A New Spike Sorting Algorithm Based on Continuous Wavelet Transform and Investigating Its Effect on Improving Neural Decoding Accuracy

Abstract

Spike sorting is an essential step in extracting neuronal discharge patterns which help to decode different activities in the neural system. Therefore, improving the spike sorting accuracy can improve neural decoding performance subsequently. Although many methods are suggested for spike sorting, few studies have evaluated their effect on neural decoding performance. In this paper, a method of spike sorting based on an optimized selection of the parameters in the continuous wavelet transform (CWT) is proposed. The proposed algorithm was tested on a simulated dataset and two publicly available benchmark datasets to evaluate its performance in spike sorting. To evaluate the effect of utilizing different spike sorting algorithms on neural decoding performance, real data was used in which the aim was to decode the force applied by the rat's hand to a pedal continuously from the intra-cortical data of the primary motor area of the cortex. The extracted neuronal firing rates by the spike sorting algorithms were applied to a partial least squares regression to decode the force signal.

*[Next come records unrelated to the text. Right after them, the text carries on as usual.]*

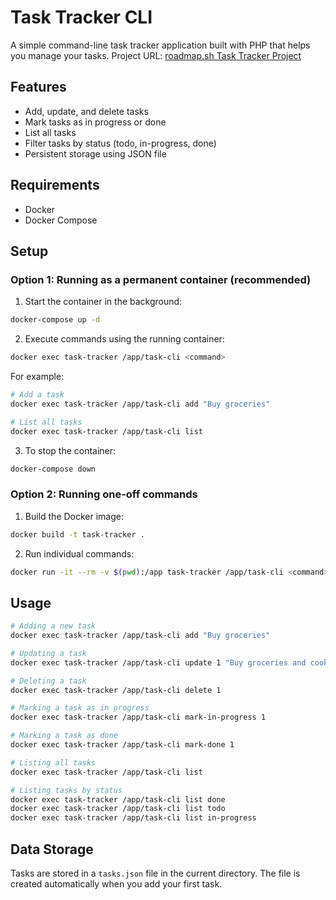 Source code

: # Task Tracker CLI

A simple command-line task tracker application built with PHP that helps you manage your tasks.
Project URL: [roadmap.sh Task Tracker Project](https://roadmap.sh/projects/task-tracker)

## Features

- Add, update, and delete tasks
- Mark tasks as in progress or done
- List all tasks
- Filter tasks by status (todo, in-progress, done)
- Persistent storage using JSON file

## Requirements

- Docker
- Docker Compose

## Setup

### Option 1: Running as a permanent container (recommended)

1. Start the container in the background:
```bash
docker-compose up -d
```

2. Execute commands using the running container:
```bash
docker exec task-tracker /app/task-cli <command>
```

For example:
```bash
# Add a task
docker exec task-tracker /app/task-cli add "Buy groceries"

# List all tasks
docker exec task-tracker /app/task-cli list
```

3. To stop the container:
```bash
docker-compose down
```

### Option 2: Running one-off commands

1. Build the Docker image:
```bash
docker build -t task-tracker .
```

2. Run individual commands:
```bash
docker run -it --rm -v $(pwd):/app task-tracker /app/task-cli <command>
```

## Usage

```bash
# Adding a new task
docker exec task-tracker /app/task-cli add "Buy groceries"

# Updating a task
docker exec task-tracker /app/task-cli update 1 "Buy groceries and cook dinner"

# Deleting a task
docker exec task-tracker /app/task-cli delete 1

# Marking a task as in progress
docker exec task-tracker /app/task-cli mark-in-progress 1

# Marking a task as done
docker exec task-tracker /app/task-cli mark-done 1

# Listing all tasks
docker exec task-tracker /app/task-cli list

# Listing tasks by status
docker exec task-tracker /app/task-cli list done
docker exec task-tracker /app/task-cli list todo
docker exec task-tracker /app/task-cli list in-progress
```

## Data Storage

Tasks are stored in a `tasks.json` file in the current directory. The file is created automatically when you add your first task.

In the simulation study, the proposed spike sorting algorithm based on optimized wavelet parameter selection outperformed both the WaveClus spike sorting and traditional PCA-based spike sorting algorithms. The results showed the superiority of the spike sorting algorithm based on optimal wavelet parameters compared to classical discrete wavelet transform (DWT) or PCA-based spike sorting methods in decoding real intracortical data. Overall, the results indicate that it is possible to improve neural decoding performance by improving the spike sorting accuracy.